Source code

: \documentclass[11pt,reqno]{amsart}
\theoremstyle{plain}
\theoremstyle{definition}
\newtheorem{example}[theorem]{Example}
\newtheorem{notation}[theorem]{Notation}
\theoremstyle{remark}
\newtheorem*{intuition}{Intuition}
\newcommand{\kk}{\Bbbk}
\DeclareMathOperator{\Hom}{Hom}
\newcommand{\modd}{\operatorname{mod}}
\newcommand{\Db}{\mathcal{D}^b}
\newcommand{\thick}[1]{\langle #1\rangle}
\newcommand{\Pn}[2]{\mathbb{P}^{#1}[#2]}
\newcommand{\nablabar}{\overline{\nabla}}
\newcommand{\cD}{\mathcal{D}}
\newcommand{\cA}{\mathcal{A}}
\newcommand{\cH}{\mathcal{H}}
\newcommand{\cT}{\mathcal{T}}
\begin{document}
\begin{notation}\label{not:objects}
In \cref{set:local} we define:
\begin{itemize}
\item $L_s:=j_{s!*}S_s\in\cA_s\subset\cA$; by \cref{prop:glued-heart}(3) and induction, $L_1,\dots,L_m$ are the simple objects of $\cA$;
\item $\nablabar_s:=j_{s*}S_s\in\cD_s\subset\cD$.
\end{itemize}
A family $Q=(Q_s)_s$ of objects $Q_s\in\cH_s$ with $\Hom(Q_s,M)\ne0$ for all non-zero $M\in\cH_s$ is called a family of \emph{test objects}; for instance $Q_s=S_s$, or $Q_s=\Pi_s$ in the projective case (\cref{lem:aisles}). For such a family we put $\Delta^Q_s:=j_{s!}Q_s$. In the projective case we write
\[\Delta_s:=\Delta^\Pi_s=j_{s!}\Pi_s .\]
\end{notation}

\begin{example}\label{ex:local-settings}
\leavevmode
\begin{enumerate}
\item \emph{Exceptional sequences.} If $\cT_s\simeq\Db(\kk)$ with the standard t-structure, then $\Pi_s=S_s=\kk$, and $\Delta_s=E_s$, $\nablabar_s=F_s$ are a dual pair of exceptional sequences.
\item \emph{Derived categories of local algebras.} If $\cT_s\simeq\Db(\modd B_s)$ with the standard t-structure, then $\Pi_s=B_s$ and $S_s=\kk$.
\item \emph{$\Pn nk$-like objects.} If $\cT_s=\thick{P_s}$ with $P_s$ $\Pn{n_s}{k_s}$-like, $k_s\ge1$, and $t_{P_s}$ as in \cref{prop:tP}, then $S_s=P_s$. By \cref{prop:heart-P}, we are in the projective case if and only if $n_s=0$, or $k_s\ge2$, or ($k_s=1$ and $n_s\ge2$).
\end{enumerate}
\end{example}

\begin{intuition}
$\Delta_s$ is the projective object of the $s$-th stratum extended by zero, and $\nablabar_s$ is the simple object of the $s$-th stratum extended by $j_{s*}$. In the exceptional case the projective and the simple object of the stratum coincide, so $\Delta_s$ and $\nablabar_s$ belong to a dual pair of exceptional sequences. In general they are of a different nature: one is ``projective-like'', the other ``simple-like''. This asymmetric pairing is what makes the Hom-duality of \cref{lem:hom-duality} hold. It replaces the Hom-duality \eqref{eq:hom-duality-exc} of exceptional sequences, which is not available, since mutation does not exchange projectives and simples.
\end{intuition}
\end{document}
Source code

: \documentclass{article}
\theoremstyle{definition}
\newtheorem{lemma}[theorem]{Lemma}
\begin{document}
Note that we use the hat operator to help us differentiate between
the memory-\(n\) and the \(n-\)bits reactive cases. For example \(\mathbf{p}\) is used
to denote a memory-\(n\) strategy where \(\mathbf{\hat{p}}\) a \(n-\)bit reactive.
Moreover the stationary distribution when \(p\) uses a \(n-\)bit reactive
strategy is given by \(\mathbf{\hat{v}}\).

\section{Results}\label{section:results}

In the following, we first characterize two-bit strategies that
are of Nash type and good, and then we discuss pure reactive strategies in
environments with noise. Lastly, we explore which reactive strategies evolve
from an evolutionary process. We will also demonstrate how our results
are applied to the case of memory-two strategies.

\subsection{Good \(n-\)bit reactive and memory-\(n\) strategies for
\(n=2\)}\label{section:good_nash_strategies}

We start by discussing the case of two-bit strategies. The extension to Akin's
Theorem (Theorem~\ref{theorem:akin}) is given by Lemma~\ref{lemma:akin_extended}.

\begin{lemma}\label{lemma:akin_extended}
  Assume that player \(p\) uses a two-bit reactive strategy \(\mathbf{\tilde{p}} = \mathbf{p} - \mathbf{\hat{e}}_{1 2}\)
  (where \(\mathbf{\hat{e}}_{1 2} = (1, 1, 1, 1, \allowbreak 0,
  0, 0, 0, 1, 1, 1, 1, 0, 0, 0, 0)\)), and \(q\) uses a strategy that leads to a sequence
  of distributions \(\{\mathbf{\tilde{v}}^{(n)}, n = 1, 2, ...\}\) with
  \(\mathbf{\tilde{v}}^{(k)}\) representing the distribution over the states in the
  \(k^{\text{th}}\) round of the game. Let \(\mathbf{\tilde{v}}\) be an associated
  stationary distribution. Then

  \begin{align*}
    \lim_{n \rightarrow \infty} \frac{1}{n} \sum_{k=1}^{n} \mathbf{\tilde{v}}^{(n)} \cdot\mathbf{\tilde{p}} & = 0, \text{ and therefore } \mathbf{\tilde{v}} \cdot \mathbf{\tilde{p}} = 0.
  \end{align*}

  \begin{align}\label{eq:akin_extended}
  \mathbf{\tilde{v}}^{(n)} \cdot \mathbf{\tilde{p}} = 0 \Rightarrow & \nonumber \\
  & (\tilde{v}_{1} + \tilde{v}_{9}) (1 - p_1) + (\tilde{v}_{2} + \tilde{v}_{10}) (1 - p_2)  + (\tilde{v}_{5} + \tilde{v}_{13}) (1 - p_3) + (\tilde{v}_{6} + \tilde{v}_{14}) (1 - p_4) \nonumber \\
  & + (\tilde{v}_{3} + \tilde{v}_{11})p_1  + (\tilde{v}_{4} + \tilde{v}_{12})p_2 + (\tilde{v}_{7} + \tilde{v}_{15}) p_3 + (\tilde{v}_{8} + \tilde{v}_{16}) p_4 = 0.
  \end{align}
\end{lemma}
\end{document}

▬▬▬

Each record must be copied out exactly and in full.

• Response:
Source code

: \documentclass[11pt,reqno]{amsart}
\theoremstyle{plain}
\theoremstyle{definition}
\newtheorem{example}[theorem]{Example}
\newtheorem{notation}[theorem]{Notation}
\theoremstyle{remark}
\newtheorem*{intuition}{Intuition}
\newcommand{\kk}{\Bbbk}
\DeclareMathOperator{\Hom}{Hom}
\newcommand{\modd}{\operatorname{mod}}
\newcommand{\Db}{\mathcal{D}^b}
\newcommand{\thick}[1]{\langle #1\rangle}
\newcommand{\Pn}[2]{\mathbb{P}^{#1}[#2]}
\newcommand{\nablabar}{\overline{\nabla}}
\newcommand{\cD}{\mathcal{D}}
\newcommand{\cA}{\mathcal{A}}
\newcommand{\cH}{\mathcal{H}}
\newcommand{\cT}{\mathcal{T}}
\begin{document}
\begin{notation}\label{not:objects}
In \cref{set:local} we define:
\begin{itemize}
\item $L_s:=j_{s!*}S_s\in\cA_s\subset\cA$; by \cref{prop:glued-heart}(3) and induction, $L_1,\dots,L_m$ are the simple objects of $\cA$;
\item $\nablabar_s:=j_{s*}S_s\in\cD_s\subset\cD$.
\end{itemize}
A family $Q=(Q_s)_s$ of objects $Q_s\in\cH_s$ with $\Hom(Q_s,M)\ne0$ for all non-zero $M\in\cH_s$ is called a family of \emph{test objects}; for instance $Q_s=S_s$, or $Q_s=\Pi_s$ in the projective case (\cref{lem:aisles}). For such a family we put $\Delta^Q_s:=j_{s!}Q_s$. In the projective case we write
\[\Delta_s:=\Delta^\Pi_s=j_{s!}\Pi_s .\]
\end{notation}

\begin{example}\label{ex:local-settings}
\leavevmode
\begin{enumerate}
\item \emph{Exceptional sequences.} If $\cT_s\simeq\Db(\kk)$ with the standard t-structure, then $\Pi_s=S_s=\kk$, and $\Delta_s=E_s$, $\nablabar_s=F_s$ are a dual pair of exceptional sequences.
\item \emph{Derived categories of local algebras.} If $\cT_s\simeq\Db(\modd B_s)$ with the standard t-structure, then $\Pi_s=B_s$ and $S_s=\kk$.
\item \emph{$\Pn nk$-like objects.} If $\cT_s=\thick{P_s}$ with $P_s$ $\Pn{n_s}{k_s}$-like, $k_s\ge1$, and $t_{P_s}$ as in \cref{prop:tP}, then $S_s=P_s$. By \cref{prop:heart-P}, we are in the projective case if and only if $n_s=0$, or $k_s\ge2$, or ($k_s=1$ and $n_s\ge2$).
\end{enumerate}
\end{example}

\begin{intuition}
$\Delta_s$ is the projective object of the $s$-th stratum extended by zero, and $\nablabar_s$ is the simple object of the $s$-th stratum extended by $j_{s*}$. In the exceptional case the projective and the simple object of the stratum coincide, so $\Delta_s$ and $\nablabar_s$ belong to a dual pair of exceptional sequences. In general they are of a different nature: one is ``projective-like'', the other ``simple-like''. This asymmetric pairing is what makes the Hom-duality of \cref{lem:hom-duality} hold. It replaces the Hom-duality \eqref{eq:hom-duality-exc} of exceptional sequences, which is not available, since mutation does not exchange projectives and simples.
\end{intuition}
\end{document}
Source code

: \documentclass{article}
\theoremstyle{definition}
\newtheorem{lemma}[theorem]{Lemma}
\begin{document}
Note that we use the hat operator to help us differentiate between
the memory-\(n\) and the \(n-\)bits reactive cases. For example \(\mathbf{p}\) is used
to denote a memory-\(n\) strategy where \(\mathbf{\hat{p}}\) a \(n-\)bit reactive.
Moreover the stationary distribution when \(p\) uses a \(n-\)bit reactive
strategy is given by \(\mathbf{\hat{v}}\).

\section{Results}\label{section:results}

In the following, we first characterize two-bit strategies that
are of Nash type and good, and then we discuss pure reactive strategies in
environments with noise. Lastly, we explore which reactive strategies evolve
from an evolutionary process. We will also demonstrate how our results
are applied to the case of memory-two strategies.

\subsection{Good \(n-\)bit reactive and memory-\(n\) strategies for
\(n=2\)}\label{section:good_nash_strategies}

We start by discussing the case of two-bit strategies. The extension to Akin's
Theorem (Theorem~\ref{theorem:akin}) is given by Lemma~\ref{lemma:akin_extended}.

\begin{lemma}\label{lemma:akin_extended}
  Assume that player \(p\) uses a two-bit reactive strategy \(\mathbf{\tilde{p}} = \mathbf{p} - \mathbf{\hat{e}}_{1 2}\)
  (where \(\mathbf{\hat{e}}_{1 2} = (1, 1, 1, 1, \allowbreak 0,
  0, 0, 0, 1, 1, 1, 1, 0, 0, 0, 0)\)), and \(q\) uses a strategy that leads to a sequence
  of distributions \(\{\mathbf{\tilde{v}}^{(n)}, n = 1, 2, ...\}\) with
  \(\mathbf{\tilde{v}}^{(k)}\) representing the distribution over the states in the
  \(k^{\text{th}}\) round of the game. Let \(\mathbf{\tilde{v}}\) be an associated
  stationary distribution. Then

  \begin{align*}
    \lim_{n \rightarrow \infty} \frac{1}{n} \sum_{k=1}^{n} \mathbf{\tilde{v}}^{(n)} \cdot\mathbf{\tilde{p}} & = 0, \text{ and therefore } \mathbf{\tilde{v}} \cdot \mathbf{\tilde{p}} = 0.
  \end{align*}

  \begin{align}\label{eq:akin_extended}
  \mathbf{\tilde{v}}^{(n)} \cdot \mathbf{\tilde{p}} = 0 \Rightarrow & \nonumber \\
  & (\tilde{v}_{1} + \tilde{v}_{9}) (1 - p_1) + (\tilde{v}_{2} + \tilde{v}_{10}) (1 - p_2)  + (\tilde{v}_{5} + \tilde{v}_{13}) (1 - p_3) + (\tilde{v}_{6} + \tilde{v}_{14}) (1 - p_4) \nonumber \\
  & + (\tilde{v}_{3} + \tilde{v}_{11})p_1  + (\tilde{v}_{4} + \tilde{v}_{12})p_2 + (\tilde{v}_{7} + \tilde{v}_{15}) p_3 + (\tilde{v}_{8} + \tilde{v}_{16}) p_4 = 0.
  \end{align}
\end{lemma}
\end{document}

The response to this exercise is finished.